50.山田花子とピンク髪の生徒
「——おねーさん、ちょっと手伝ってほしいことがあるんやけど、ええかな?」
「えっと……一年生だよね? どうしたのかな」
山田は冷静に対応することにした。
どうして自分に——食券自販機の列に並ぶ自分をわざわざ選んだのかは謎だったが、むげにはできない。
それは、年下には優しくしたいという善意からのものであるし、知らない人間に声をかけられるという非日常でもあったからだ。
「ちょっと困ったことになってしもて、誰か助けてくれへんかなぁって辺り見とったんやけど、おねーさんがいちばん優しそうやったから」
「そ、そっか……えへへ」
優しいとは抽象的な褒め言葉だが、言われて嬉しくないわけがない。
「いいよ、先輩が手伝ってあげる」
「ほんまぁ? ありがとうなぁ」
山田が上機嫌で、若干上からの承諾をすると、ピンク髪の生徒は目を細めて笑った。全てが自分の思い通りと言いたげに。
「それで、何をすればいいの?」
「えっと、とりあえずウチについて来てほしいんやけど。説明するんがちょっと難しゅうて」
この時間からどこかに行けば、今日の昼食は抜きかな。
山田は一瞬だけ迷ったが、乗りかかった船だ。パンでも齧れば腹は膨れる。
下級生が歩き出したので、山田は一歩後ろから着いていくことにした。
生徒たちが頻繁に利用するのとは別の出口から出ると、山田は問う。
「どこまで行くの? もし迷いそうだったら、私が教えて——」
「んー? そうやなぁ、おねーさんって、なんて名前なん?」
「私? 私は山田花子だよ」
「えらい可愛らしい名前やなぁ。ウチは好きやよ」
「そ、そう……?」
心臓が跳ねる。相手は同性なのに、ピンク髪の生徒は蠱惑的な雰囲気を漂わせていて、魅了されているのに気付く。
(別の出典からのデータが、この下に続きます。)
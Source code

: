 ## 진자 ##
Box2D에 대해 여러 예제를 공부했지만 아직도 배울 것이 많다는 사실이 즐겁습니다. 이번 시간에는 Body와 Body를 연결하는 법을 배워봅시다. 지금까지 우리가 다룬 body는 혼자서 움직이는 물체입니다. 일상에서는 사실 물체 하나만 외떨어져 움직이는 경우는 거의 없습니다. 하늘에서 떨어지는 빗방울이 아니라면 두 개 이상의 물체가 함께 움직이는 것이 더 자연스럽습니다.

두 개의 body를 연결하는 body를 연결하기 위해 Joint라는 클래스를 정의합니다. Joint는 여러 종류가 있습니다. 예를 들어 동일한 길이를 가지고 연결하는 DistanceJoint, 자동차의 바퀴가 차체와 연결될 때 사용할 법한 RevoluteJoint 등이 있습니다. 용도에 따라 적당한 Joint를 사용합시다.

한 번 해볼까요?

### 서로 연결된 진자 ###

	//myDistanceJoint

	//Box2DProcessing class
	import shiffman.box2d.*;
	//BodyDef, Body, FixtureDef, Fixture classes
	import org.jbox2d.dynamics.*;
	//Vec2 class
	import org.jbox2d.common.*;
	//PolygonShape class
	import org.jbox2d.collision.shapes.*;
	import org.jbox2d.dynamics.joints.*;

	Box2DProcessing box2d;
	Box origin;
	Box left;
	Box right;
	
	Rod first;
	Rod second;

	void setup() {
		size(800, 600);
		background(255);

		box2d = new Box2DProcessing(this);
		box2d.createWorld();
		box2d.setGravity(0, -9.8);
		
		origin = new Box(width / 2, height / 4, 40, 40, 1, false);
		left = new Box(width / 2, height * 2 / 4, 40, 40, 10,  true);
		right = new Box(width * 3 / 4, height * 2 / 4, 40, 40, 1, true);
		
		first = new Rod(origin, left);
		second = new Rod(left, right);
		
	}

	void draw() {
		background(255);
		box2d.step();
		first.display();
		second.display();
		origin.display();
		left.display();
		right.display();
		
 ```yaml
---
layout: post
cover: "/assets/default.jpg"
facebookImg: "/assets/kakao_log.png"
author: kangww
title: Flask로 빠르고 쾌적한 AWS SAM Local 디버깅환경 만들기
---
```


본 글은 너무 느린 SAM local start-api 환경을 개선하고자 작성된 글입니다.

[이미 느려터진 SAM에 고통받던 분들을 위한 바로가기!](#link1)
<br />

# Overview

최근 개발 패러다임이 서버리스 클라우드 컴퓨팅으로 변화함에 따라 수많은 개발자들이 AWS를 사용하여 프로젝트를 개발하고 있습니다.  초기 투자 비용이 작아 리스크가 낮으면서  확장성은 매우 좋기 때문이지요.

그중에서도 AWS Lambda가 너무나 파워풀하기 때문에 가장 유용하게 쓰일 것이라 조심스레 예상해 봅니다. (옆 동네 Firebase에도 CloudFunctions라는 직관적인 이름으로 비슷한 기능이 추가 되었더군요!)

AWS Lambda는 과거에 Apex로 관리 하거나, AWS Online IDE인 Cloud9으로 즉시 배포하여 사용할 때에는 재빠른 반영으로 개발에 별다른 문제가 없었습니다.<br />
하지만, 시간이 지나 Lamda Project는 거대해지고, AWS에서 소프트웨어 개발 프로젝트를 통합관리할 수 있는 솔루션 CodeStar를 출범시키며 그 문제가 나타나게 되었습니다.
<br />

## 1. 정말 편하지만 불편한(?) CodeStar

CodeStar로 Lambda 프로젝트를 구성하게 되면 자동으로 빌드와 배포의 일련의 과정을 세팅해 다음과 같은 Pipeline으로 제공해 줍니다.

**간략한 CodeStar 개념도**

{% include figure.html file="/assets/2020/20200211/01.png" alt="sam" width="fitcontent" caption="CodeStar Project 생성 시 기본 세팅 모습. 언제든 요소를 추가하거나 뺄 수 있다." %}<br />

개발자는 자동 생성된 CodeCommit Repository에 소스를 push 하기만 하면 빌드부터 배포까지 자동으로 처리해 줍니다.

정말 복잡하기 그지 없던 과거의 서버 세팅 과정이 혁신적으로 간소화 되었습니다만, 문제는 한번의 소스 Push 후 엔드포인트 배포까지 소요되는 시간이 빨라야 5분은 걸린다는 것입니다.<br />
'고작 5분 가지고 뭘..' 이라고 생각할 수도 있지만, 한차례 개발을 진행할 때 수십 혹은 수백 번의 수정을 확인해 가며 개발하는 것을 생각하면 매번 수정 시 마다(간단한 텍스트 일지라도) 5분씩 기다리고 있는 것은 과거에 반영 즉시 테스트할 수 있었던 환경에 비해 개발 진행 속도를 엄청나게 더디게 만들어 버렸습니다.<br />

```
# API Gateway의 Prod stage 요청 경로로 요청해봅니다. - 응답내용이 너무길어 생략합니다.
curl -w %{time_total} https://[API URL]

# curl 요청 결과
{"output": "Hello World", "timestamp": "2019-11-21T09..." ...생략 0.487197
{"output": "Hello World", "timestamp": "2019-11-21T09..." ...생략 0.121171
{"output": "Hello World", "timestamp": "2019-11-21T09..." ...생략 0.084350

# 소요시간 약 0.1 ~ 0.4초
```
「うん。もしかして、花子ちゃんって妹とかいてはる?」
下級生は歩みを止めないまま言葉を滑らせる。
「いないよ、一人っ子なの。でも妹がいたらいいなぁって思うことは多かったかな。どうして?」」
「なんやろ、そんな雰囲気するんよね。ウチもお姉ちゃん欲しかったし、相性ええんかもしれへんねぇ」
こちらを値踏みするような目をしたと思ったら、今度は年相応のあどけない笑顔。
山田は、自分の心に巣食い始めている感情に名前をつけるのが怖くなった。
怖くなって、せめて相手の目的だけでも明かして安心しようと思い、口を——
「——あぁ、ここやね」
開く前に目的地に到着したようだった。
「ここって……お手洗い、だよね?」
ピンク髪の生徒が連れてきたのは、校舎の外れにある誰も使わない女子トイレだった。
そもそも、この学校に男子が入学するなんて予測が出来た者は誰一人おらず、樹が使用できるトイレというのは、彼のクラスから一番近い女子トイレを潰し、急遽改造したもの。
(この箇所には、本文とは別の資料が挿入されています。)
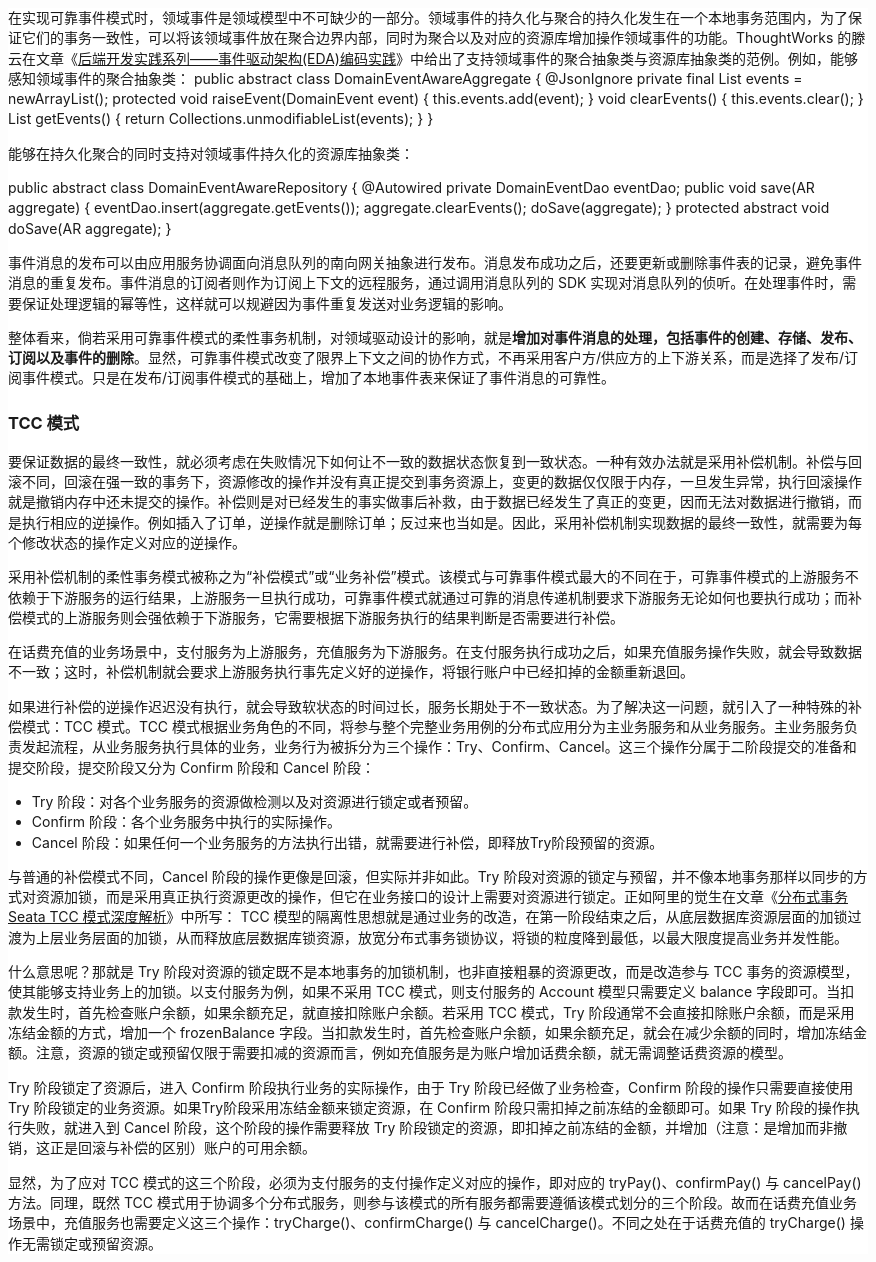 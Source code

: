 在实现可靠事件模式时，领域事件是领域模型中不可缺少的一部分。领域事件的持久化与聚合的持久化发生在一个本地事务范围内，为了保证它们的事务一致性，可以将该领域事件放在聚合边界内部，同时为聚合以及对应的资源库增加操作领域事件的功能。ThoughtWorks 的滕云在文章《[后端开发实践系列——事件驱动架构(EDA)编码实践](https://insights.thoughtworks.cn/back-end-development-practice-series-3/)》中给出了支持领域事件的聚合抽象类与资源库抽象类的范例。例如，能够感知领域事件的聚合抽象类：
public abstract class DomainEventAwareAggregate { @JsonIgnore private final List<DomainEvent> events = newArrayList(); protected void raiseEvent(DomainEvent event) { this.events.add(event); } void clearEvents() { this.events.clear(); } List<DomainEvent> getEvents() { return Collections.unmodifiableList(events); } }

能够在持久化聚合的同时支持对领域事件持久化的资源库抽象类：

public abstract class DomainEventAwareRepository<AR extends DomainEventAwareAggregate> { @Autowired private DomainEventDao eventDao; public void save(AR aggregate) { eventDao.insert(aggregate.getEvents()); aggregate.clearEvents(); doSave(aggregate); } protected abstract void doSave(AR aggregate); }

事件消息的发布可以由应用服务协调面向消息队列的南向网关抽象进行发布。消息发布成功之后，还要更新或删除事件表的记录，避免事件消息的重复发布。事件消息的订阅者则作为订阅上下文的远程服务，通过调用消息队列的 SDK 实现对消息队列的侦听。在处理事件时，需要保证处理逻辑的幂等性，这样就可以规避因为事件重复发送对业务逻辑的影响。

整体看来，倘若采用可靠事件模式的柔性事务机制，对领域驱动设计的影响，就是**增加对事件消息的处理，包括事件的创建、存储、发布、订阅以及事件的删除**。显然，可靠事件模式改变了限界上下文之间的协作方式，不再采用客户方/供应方的上下游关系，而是选择了发布/订阅事件模式。只是在发布/订阅事件模式的基础上，增加了本地事件表来保证了事件消息的可靠性。

### TCC 模式

要保证数据的最终一致性，就必须考虑在失败情况下如何让不一致的数据状态恢复到一致状态。一种有效办法就是采用补偿机制。补偿与回滚不同，回滚在强一致的事务下，资源修改的操作并没有真正提交到事务资源上，变更的数据仅仅限于内存，一旦发生异常，执行回滚操作就是撤销内存中还未提交的操作。补偿则是对已经发生的事实做事后补救，由于数据已经发生了真正的变更，因而无法对数据进行撤销，而是执行相应的逆操作。例如插入了订单，逆操作就是删除订单；反过来也当如是。因此，采用补偿机制实现数据的最终一致性，就需要为每个修改状态的操作定义对应的逆操作。

采用补偿机制的柔性事务模式被称之为“补偿模式”或“业务补偿”模式。该模式与可靠事件模式最大的不同在于，可靠事件模式的上游服务不依赖于下游服务的运行结果，上游服务一旦执行成功，可靠事件模式就通过可靠的消息传递机制要求下游服务无论如何也要执行成功；而补偿模式的上游服务则会强依赖于下游服务，它需要根据下游服务执行的结果判断是否需要进行补偿。

在话费充值的业务场景中，支付服务为上游服务，充值服务为下游服务。在支付服务执行成功之后，如果充值服务操作失败，就会导致数据不一致；这时，补偿机制就会要求上游服务执行事先定义好的逆操作，将银行账户中已经扣掉的金额重新退回。

如果进行补偿的逆操作迟迟没有执行，就会导致软状态的时间过长，服务长期处于不一致状态。为了解决这一问题，就引入了一种特殊的补偿模式：TCC 模式。TCC 模式根据业务角色的不同，将参与整个完整业务用例的分布式应用分为主业务服务和从业务服务。主业务服务负责发起流程，从业务服务执行具体的业务，业务行为被拆分为三个操作：Try、Confirm、Cancel。这三个操作分属于二阶段提交的准备和提交阶段，提交阶段又分为 Confirm 阶段和 Cancel 阶段：

* Try 阶段：对各个业务服务的资源做检测以及对资源进行锁定或者预留。
* Confirm 阶段：各个业务服务中执行的实际操作。
* Cancel 阶段：如果任何一个业务服务的方法执行出错，就需要进行补偿，即释放Try阶段预留的资源。

与普通的补偿模式不同，Cancel 阶段的操作更像是回滚，但实际并非如此。Try 阶段对资源的锁定与预留，并不像本地事务那样以同步的方式对资源加锁，而是采用真正执行资源更改的操作，但它在业务接口的设计上需要对资源进行锁定。正如阿里的觉生在文章《[分布式事务 Seata TCC 模式深度解析](https://www.infoq.cn/article/G33hCC-QoSJPlkt4e64E)》中所写：
TCC 模型的隔离性思想就是通过业务的改造，在第一阶段结束之后，从底层数据库资源层面的加锁过渡为上层业务层面的加锁，从而释放底层数据库锁资源，放宽分布式事务锁协议，将锁的粒度降到最低，以最大限度提高业务并发性能。

什么意思呢？那就是 Try 阶段对资源的锁定既不是本地事务的加锁机制，也非直接粗暴的资源更改，而是改造参与 TCC 事务的资源模型，使其能够支持业务上的加锁。以支付服务为例，如果不采用 TCC 模式，则支付服务的 Account 模型只需要定义 balance 字段即可。当扣款发生时，首先检查账户余额，如果余额充足，就直接扣除账户余额。若采用 TCC 模式，Try 阶段通常不会直接扣除账户余额，而是采用冻结金额的方式，增加一个 frozenBalance 字段。当扣款发生时，首先检查账户余额，如果余额充足，就会在减少余额的同时，增加冻结金额。注意，资源的锁定或预留仅限于需要扣减的资源而言，例如充值服务是为账户增加话费余额，就无需调整话费资源的模型。

Try 阶段锁定了资源后，进入 Confirm 阶段执行业务的实际操作，由于 Try 阶段已经做了业务检查，Confirm 阶段的操作只需要直接使用 Try 阶段锁定的业务资源。如果Try阶段采用冻结金额来锁定资源，在 Confirm 阶段只需扣掉之前冻结的金额即可。如果 Try 阶段的操作执行失败，就进入到 Cancel 阶段，这个阶段的操作需要释放 Try 阶段锁定的资源，即扣掉之前冻结的金额，并增加（注意：是增加而非撤销，这正是回滚与补偿的区别）账户的可用余额。

显然，为了应对 TCC 模式的这三个阶段，必须为支付服务的支付操作定义对应的操作，即对应的 tryPay()、confirmPay() 与 cancelPay() 方法。同理，既然 TCC 模式用于协调多个分布式服务，则参与该模式的所有服务都需要遵循该模式划分的三个阶段。故而在话费充值业务场景中，充值服务也需要定义这三个操作：tryCharge()、confirmCharge() 与 cancelCharge()。不同之处在于话费充值的 tryCharge() 操作无需锁定或预留资源。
そのため、彼女たちの言う「お手洗い」や「トイレ」に「女子」という冠は付かないのだが……とにかく、普通の生徒はこんな場所に来ない。来る必要がない。
「そうそう。ここの中に助けてほしい人がおるんよ」
訝しむ山田のことなど意に介さず、少女はさっさとお手洗いに入ってしまう。
「ま、待って!」
せっかくここまで来たのだし、誰もいない不気味な廊下に背筋が冷えて、慌てて追いかける。
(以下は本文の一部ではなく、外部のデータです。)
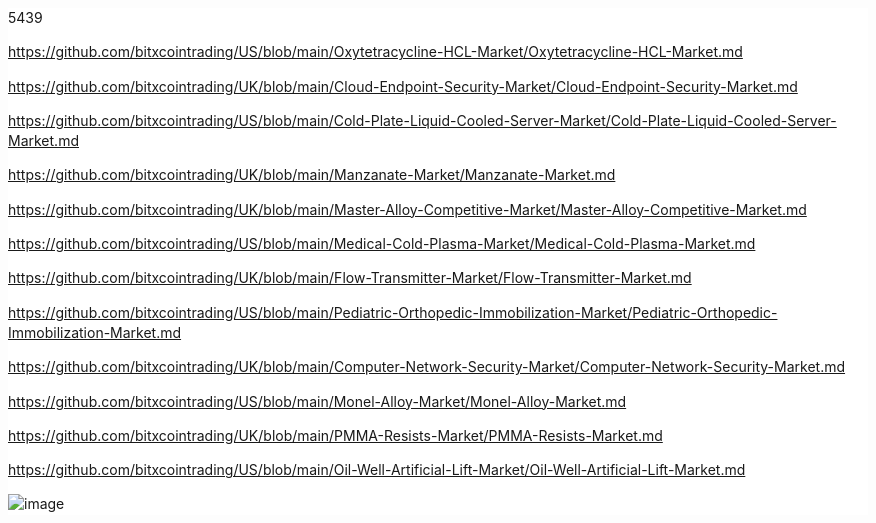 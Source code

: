 5439</p><p><a href="https://github.com/bitxcointrading/US/blob/main/Oxytetracycline-HCL-Market/Oxytetracycline-HCL-Market.md">https://github.com/bitxcointrading/US/blob/main/Oxytetracycline-HCL-Market/Oxytetracycline-HCL-Market.md</a></p><p><a href="https://github.com/bitxcointrading/UK/blob/main/Cloud-Endpoint-Security-Market/Cloud-Endpoint-Security-Market.md">https://github.com/bitxcointrading/UK/blob/main/Cloud-Endpoint-Security-Market/Cloud-Endpoint-Security-Market.md</a></p><p><a href="https://github.com/bitxcointrading/US/blob/main/Cold-Plate-Liquid-Cooled-Server-Market/Cold-Plate-Liquid-Cooled-Server-Market.md">https://github.com/bitxcointrading/US/blob/main/Cold-Plate-Liquid-Cooled-Server-Market/Cold-Plate-Liquid-Cooled-Server-Market.md</a></p><p><a href="https://github.com/bitxcointrading/UK/blob/main/Manzanate-Market/Manzanate-Market.md">https://github.com/bitxcointrading/UK/blob/main/Manzanate-Market/Manzanate-Market.md</a></p><p><a href="https://github.com/bitxcointrading/UK/blob/main/Master-Alloy-Competitive-Market/Master-Alloy-Competitive-Market.md">https://github.com/bitxcointrading/UK/blob/main/Master-Alloy-Competitive-Market/Master-Alloy-Competitive-Market.md</a></p><p><a href="https://github.com/bitxcointrading/US/blob/main/Medical-Cold-Plasma-Market/Medical-Cold-Plasma-Market.md">https://github.com/bitxcointrading/US/blob/main/Medical-Cold-Plasma-Market/Medical-Cold-Plasma-Market.md</a></p><p><a href="https://github.com/bitxcointrading/UK/blob/main/Flow-Transmitter-Market/Flow-Transmitter-Market.md">https://github.com/bitxcointrading/UK/blob/main/Flow-Transmitter-Market/Flow-Transmitter-Market.md</a></p><p><a href="https://github.com/bitxcointrading/US/blob/main/Pediatric-Orthopedic-Immobilization-Market/Pediatric-Orthopedic-Immobilization-Market.md">https://github.com/bitxcointrading/US/blob/main/Pediatric-Orthopedic-Immobilization-Market/Pediatric-Orthopedic-Immobilization-Market.md</a></p><p><a href="https://github.com/bitxcointrading/UK/blob/main/Computer-Network-Security-Market/Computer-Network-Security-Market.md">https://github.com/bitxcointrading/UK/blob/main/Computer-Network-Security-Market/Computer-Network-Security-Market.md</a></p><p><a href="https://github.com/bitxcointrading/US/blob/main/Monel-Alloy-Market/Monel-Alloy-Market.md">https://github.com/bitxcointrading/US/blob/main/Monel-Alloy-Market/Monel-Alloy-Market.md</a></p><p><a href="https://github.com/bitxcointrading/UK/blob/main/PMMA-Resists-Market/PMMA-Resists-Market.md">https://github.com/bitxcointrading/UK/blob/main/PMMA-Resists-Market/PMMA-Resists-Market.md</a></p><p><a href="https://github.com/bitxcointrading/US/blob/main/Oil-Well-Artificial-Lift-Market/Oil-Well-Artificial-Lift-Market.md">https://github.com/bitxcointrading/US/blob/main/Oil-Well-Artificial-Lift-Market/Oil-Well-Artificial-Lift-Market.md</a></p>
![image](https://github.com/user-attachments/assets/3ebddd48-aea3-4aac-88fb-1ea17505c6ec)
山田が足を踏み入れた時、ちょうどトイレの蛍光灯が光を放ち始めた。
(……人が、いるんだよね?)
ピンク髪の生徒が入ってきたことにセンサーが反応して電気が付く。それは理解できる。明かりのタイミングが遅れても不思議じゃない。
だが、彼女は「助けてほしい人がいる」と言った。
であれば、よほど重病で動くこともままならない状況でない限り、暗くなることはありえない……はず。
緊張。先ほどまでの、恋心にも似た淡いものではない。
首筋に刃を当てられているように、黒く、冷たい。
「さ、ここを開けてほしいんやけど」
引き返すか?
いや、好奇心が邪魔をする。
今、山田の目の前で静かに佇む扉は、一番奥の個室のものだった。
なんの変哲もないどころか中に誰かがいる気配すらないのが不気味でしょうがない。
ピンク髪の生徒は、自分が扉を開けるのを不安そうに待っている。
もうどうにでもなれ。そんな気持ちで、山田は手のひらで扉を優しく押した。